Jeder Mensch, der darüber nachdenkt, was es von einem Arbeitslager zu erzählen gäbe, wird sehr bald mit dem Erzählen aufhören. Mit unseren Augen gesehen, die wir im Wohlstand leben dürfen, ist diese Wirklichkeit des Arbeitslagers einfach nur triste und sie macht depressiv. Worüber soll man schon berichten, ohne dass die Langeweile ausströmt, die von allem ausgeht und auf den Leser, die Leserin übergreift? Doch da, wo wir Heutige wenig sehen, sieht die Autorin eine ganze abstruse Welt aufsteigen. Sie lebt verborgen im Tagesablauf, in der Art der Kleidung, in den Gesichtern. Die Autorin hat in vielen Gesprächen eine eigene Wahrnehmung dafür entwickelt. Sie weiß, auf welche Details es ankommt. Sie formt das Material der Wahrnehmungen zu einer eigenen Welt in der Sprache. Diese erzählte Welt lebt von Wörtern wie Hautundknochenzeit für die Zeit im Lager, Hungerengel für die beständige Begleitung des Hungergefühls, Esswörtern, um auszudrücken, dass der hungrige Mensch, der nichts zu essen hat, Wörter isst, Atemschaukel für die Anspannung in der körperlichen Arbeit, die dem Bewusstsein des Menschen keinen Raum lässt, an Anderes zu denken.
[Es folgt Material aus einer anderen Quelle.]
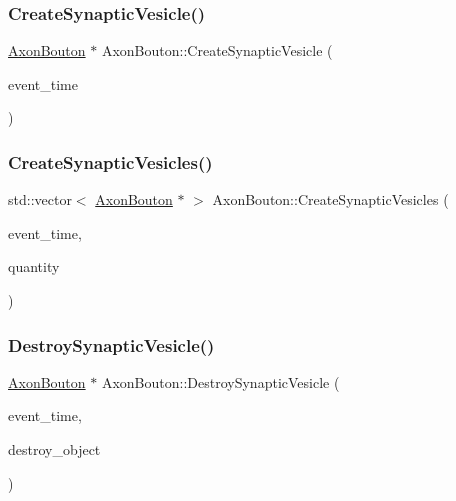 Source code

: \mbox{\label{classAxonBouton_a2aa0abe381f6e7c87c702189d01dfbf2}} 
\subsubsection{\texorpdfstring{Create\+Synaptic\+Vesicle()}{CreateSynapticVesicle()}}
{\footnotesize\ttfamily \mbox{\hyperlink{classAxonBouton}{Axon\+Bouton}} $\ast$ Axon\+Bouton\+::\+Create\+Synaptic\+Vesicle (\begin{DoxyParamCaption}\item[{std\+::chrono\+::time\+\_\+point$<$ \mbox{\hyperlink{universe_8h_a0ef8d951d1ca5ab3cfaf7ab4c7a6fd80}{Clock}} $>$}]{event\+\_\+time }\end{DoxyParamCaption})}

\mbox{\label{classAxonBouton_a0cabe429536722f14ae800c8579168b7}} 
\subsubsection{\texorpdfstring{Create\+Synaptic\+Vesicles()}{CreateSynapticVesicles()}}
{\footnotesize\ttfamily std\+::vector$<$ \mbox{\hyperlink{classAxonBouton}{Axon\+Bouton}} $\ast$ $>$ Axon\+Bouton\+::\+Create\+Synaptic\+Vesicles (\begin{DoxyParamCaption}\item[{std\+::chrono\+::time\+\_\+point$<$ \mbox{\hyperlink{universe_8h_a0ef8d951d1ca5ab3cfaf7ab4c7a6fd80}{Clock}} $>$}]{event\+\_\+time,  }\item[{int}]{quantity }\end{DoxyParamCaption})}

\mbox{\label{classAxonBouton_a75592b4ccc589db756183f4aaa694ffe}} 
\subsubsection{\texorpdfstring{Destroy\+Synaptic\+Vesicle()}{DestroySynapticVesicle()}}
{\footnotesize\ttfamily \mbox{\hyperlink{classAxonBouton}{Axon\+Bouton}} $\ast$ Axon\+Bouton\+::\+Destroy\+Synaptic\+Vesicle (\begin{DoxyParamCaption}\item[{std\+::chrono\+::time\+\_\+point$<$ \mbox{\hyperlink{universe_8h_a0ef8d951d1ca5ab3cfaf7ab4c7a6fd80}{Clock}} $>$}]{event\+\_\+time,  }\item[{\mbox{\hyperlink{classAxonBouton}{Axon\+Bouton}} $\ast$}]{destroy\+\_\+object }\end{DoxyParamCaption})}

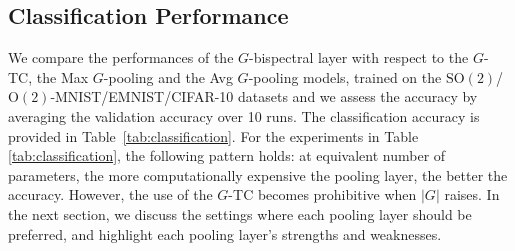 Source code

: \documentclass{article}
\theoremstyle{plain}
\theoremstyle{definition}
\theoremstyle{remark}
\begin{document}
\subsection{Classification Performance}
We compare the performances of the $G$-bispectral layer with respect to the $G$-TC, the Max $G$-pooling and the Avg $G$-pooling models, trained on the $\mathrm{SO}(2)$/$\mathrm{O}(2)$-MNIST/EMNIST/CIFAR-10 datasets and we assess the accuracy by averaging the validation accuracy over 10 runs. The classification accuracy is provided in Table~\ref{tab:classification}. For the experiments in Table \ref{tab:classification}, the following pattern holds: at equivalent number of parameters, the more computationally expensive the pooling layer, the better the accuracy. However, the use of the $G$-TC becomes prohibitive when $|G|$ raises. In the next section, we discuss the settings where each pooling layer should be preferred, and highlight each pooling layer's strengths and weaknesses.
\end{document}
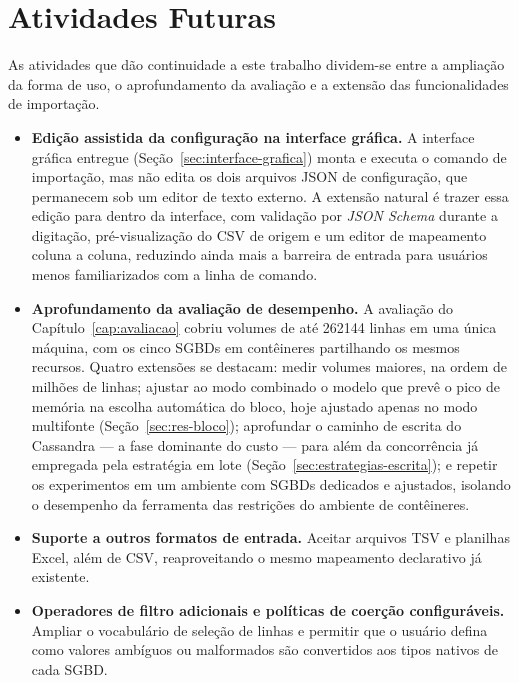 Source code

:\section{Atividades Futuras}
\label{sec:futuros}

As atividades que dão continuidade a este trabalho dividem-se entre a ampliação da forma de
uso, o aprofundamento da avaliação e a extensão das funcionalidades de importação.

\begin{itemize}
  \item \textbf{Edição assistida da configuração na interface gráfica.} A interface
        gráfica entregue (Seção~\ref{sec:interface-grafica}) monta e executa o comando de
        importação, mas não edita os dois arquivos JSON de configuração, que permanecem sob
        um editor de texto externo. A extensão natural é trazer essa edição para dentro da
        interface, com validação por \textit{JSON Schema} durante a digitação,
        pré-visualização do CSV de origem e um editor de mapeamento coluna a coluna,
        reduzindo ainda mais a barreira de entrada para usuários menos familiarizados com
        a linha de comando.

  \item \textbf{Aprofundamento da avaliação de desempenho.} A avaliação do
        Capítulo~\ref{cap:avaliacao} cobriu volumes de até \num{262144} linhas em uma única
        máquina, com os cinco SGBDs em contêineres partilhando os mesmos recursos. Quatro
        extensões se destacam: medir volumes maiores, na ordem de milhões de linhas;
        ajustar ao modo combinado o modelo que prevê o pico de memória na escolha
        automática do bloco, hoje ajustado apenas no modo multifonte
        (Seção~\ref{sec:res-bloco});
        aprofundar o caminho de escrita do Cassandra --- a fase dominante do custo --- para
        além da concorrência já empregada pela estratégia em lote
        (Seção~\ref{sec:estrategias-escrita}); e repetir os experimentos em um ambiente com
        SGBDs dedicados e ajustados, isolando o desempenho da ferramenta das restrições do
        ambiente de contêineres.

  \item \textbf{Suporte a outros formatos de entrada.} Aceitar arquivos TSV e planilhas
        Excel, além de CSV, reaproveitando o mesmo mapeamento declarativo já existente.

  \item \textbf{Operadores de filtro adicionais e políticas de coerção configuráveis.}
        Ampliar o vocabulário de seleção de linhas e permitir que o usuário defina como
        valores ambíguos ou malformados são convertidos aos tipos nativos de cada SGBD.


\end{itemize}
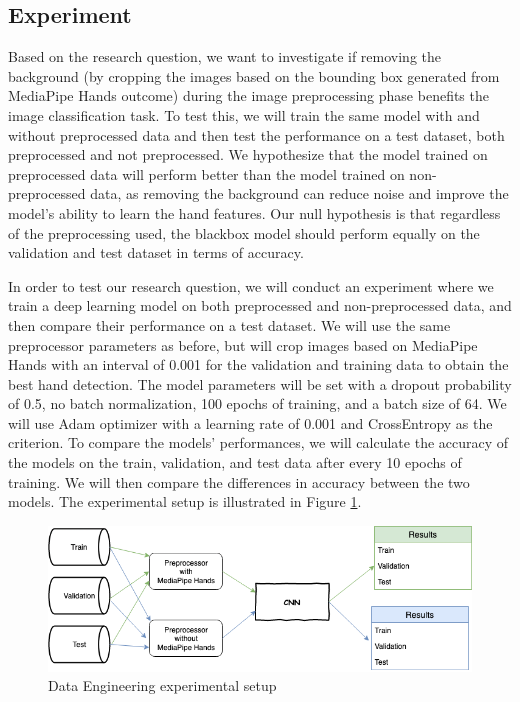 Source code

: \documentclass[a4paper]{article}
\begin{document}
\subsection{Experiment}

Based on the research question, we want to investigate if removing the background (by cropping the images based on the bounding box generated from MediaPipe Hands outcome) during the image preprocessing phase benefits the image classification task. To test this, we will train the same model with and without preprocessed data and then test the performance on a test dataset, both preprocessed and not preprocessed. We hypothesize that the model trained on preprocessed data will perform better than the model trained on non-preprocessed data, as removing the background can reduce noise and improve the model's ability to learn the hand features. Our null hypothesis is that regardless of the preprocessing used, the blackbox model should perform equally on the validation and test dataset in terms of accuracy.



In order to test our research question, we will conduct an experiment where we train a deep learning model on both preprocessed and non-preprocessed data, and then compare their performance on a test dataset. We will use the same preprocessor parameters as before, but will crop images based on MediaPipe Hands with an interval of 0.001 for the validation and training data to obtain the best hand detection. The model parameters will be set with a dropout probability of 0.5, no batch normalization, 100 epochs of training, and a batch size of 64. We will use Adam optimizer with a learning rate of 0.001 and CrossEntropy as the criterion. To compare the models' performances, we will calculate the accuracy of the models on the train, validation, and test data after every 10 epochs of training. We will then compare the differences in accuracy between the two models. The experimental setup is illustrated in Figure \ref{fig:exp-de-setup}.


\begin{figure}
    \includegraphics[width=.95\textwidth]{img/experiment/Experiment_Setup.png}
    \caption{Data Engineering experimental setup}
    \label{fig:exp-de-setup}
\end{figure}
\end{document}
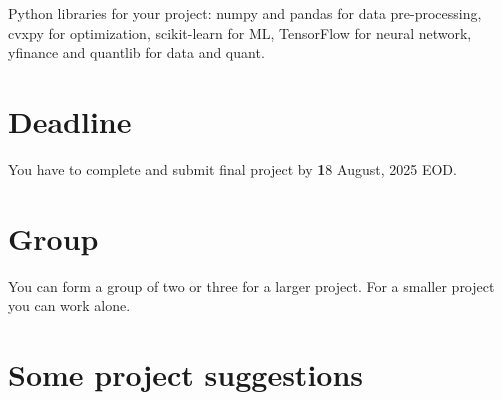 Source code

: \documentclass{article}
\begin{document}
Python libraries for your project: numpy and pandas for data pre-processing, cvxpy for optimization, scikit-learn for ML, TensorFlow for neural network, yfinance and quantlib for data and quant. 

\section*{Deadline}
You have to complete and submit final project by {\textbf 18 August, 2025} EOD.

\section*{Group}
You can form a group of two or three for a larger project. For a smaller project you can work alone. 

\newpage

\section*{Some project suggestions}
\end{document}
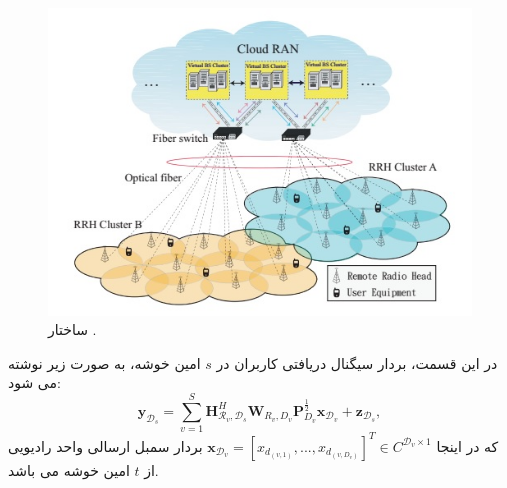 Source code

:  \begin{figure}[H]
  \centering
    \includegraphics[scale=1]{mimoCRAN}
  \caption{ساختار  \cite{EEcluster}.}
  \label{fig:mimoC-RAN}
\end{figure}
در این قسمت، بردار سیگنال دریافتی کاربران در $s$ امین خوشه، به صورت زیر نوشته می شود:
\begin{equation} \label{sg}
\boldsymbol{y}_{\mathcal{D}_s} = \sum_{v=1}^S \boldsymbol{H}^H_{\mathcal{R}_v,\mathcal{D}_s}\boldsymbol{W}_{R_v, {D}_v}\boldsymbol{P}_{{D}_v}^\frac{1}{2}\boldsymbol{x}_{\mathcal{D}_v}+ \boldsymbol{z}_{\mathcal{D}_s},
\end{equation}
که در اینجا 
$\boldsymbol{x}_{ \mathcal{D}_v} = [x_{ d_{(v,1)}},..., x_{ d_{(v,D_v)}}]^T \in C^{ \mathcal{D}_v \times 1} $ 
بردار سمبل ارسالی واحد رادیویی از $t$ امین خوشه می باشد.

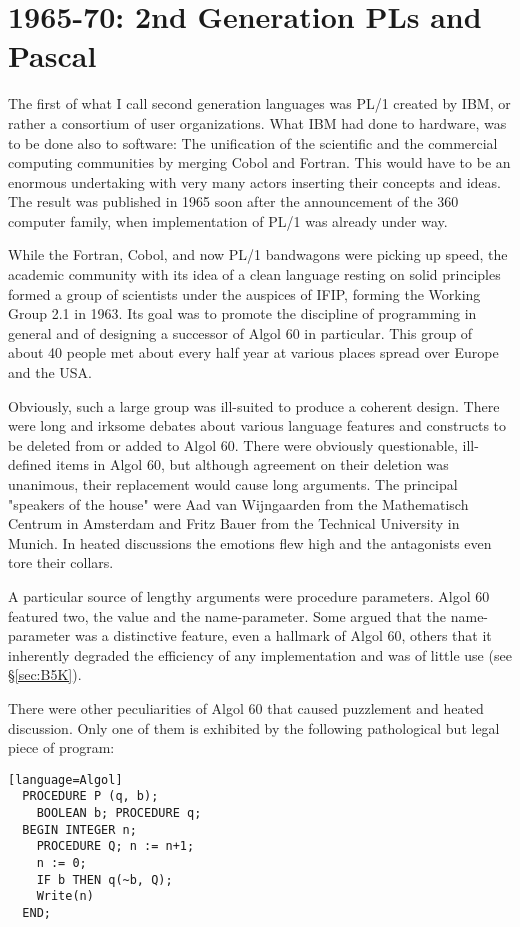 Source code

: \section{1965-70: 2nd Generation PLs and Pascal}
The first of what I call second generation languages was PL/1 created by IBM, or
rather a consortium of user organizations. What IBM had done to hardware, was to
be done also to software: The unification of the scientific and the commercial
computing communities by merging Cobol and Fortran. This would have to be an
enormous undertaking with very many actors inserting their concepts and ideas.
The result was published in 1965 soon after the announcement of the 360
computer family, when implementation of PL/1 was already under way.

While the Fortran, Cobol, and now PL/1 bandwagons were picking up speed, the
academic community with its idea of a clean language resting on solid principles
formed a group of scientists under the auspices of IFIP, forming the Working
Group 2.1 in 1963. Its goal was to promote the discipline of programming in
general and of designing a successor of Algol 60 in particular. This group of about
40 people met about every half year at various places spread over Europe and the
USA.

Obviously, such a large group was ill-suited to produce a coherent design. There
were long and irksome debates about various language features and constructs to
be deleted from or added to Algol 60. There were obviously questionable,
ill-defined items in Algol 60, but although agreement on their deletion was
unanimous, their replacement would cause long arguments. The principal
"speakers of the house" were Aad van Wijngaarden from the Mathematisch
Centrum in Amsterdam and Fritz Bauer from the Technical University in Munich. In
heated discussions the emotions flew high and the antagonists even tore their
collars.

A particular source of lengthy arguments were procedure parameters. Algol 60
featured two, the value and the name-parameter. Some argued that the
name-parameter was a distinctive feature, even a hallmark of Algol 60, others that
it inherently degraded the efficiency of any implementation and was of little use
(see \S\ref{sec:B5K}).

There were other peculiarities of Algol 60 that caused puzzlement and heated
discussion. Only one of them is exhibited by the following pathological but legal
piece of program:
\begin{verbatim}[language=Algol]
  PROCEDURE P (q, b);
    BOOLEAN b; PROCEDURE q;
  BEGIN INTEGER n;
    PROCEDURE Q; n := n+1;
    n := 0;
    IF b THEN q(~b, Q);
    Write(n)
  END;
\end{verbatim}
Diese Schlüsselwörter tauchen auf jeder Seite wieder auf. Sie bilden ein unsichtbares Netz von Bedeutungen, das immer intensiver wird. Eine Handlung wie im Roman üblich gibt es nicht. Es gibt nur die Sprache in unvergleichlicher Intensität. Was es gibt, sind Episoden, kurze Handlungen und genaue Beschreibungen. Sie werden wie ein Puzzle zu dem zusammengesetzt, was die Autorin einen „Roman“ nennt. Es ist in der Tat ein Roman im ursprünglichen Sinn von unglaublichem Geschehen.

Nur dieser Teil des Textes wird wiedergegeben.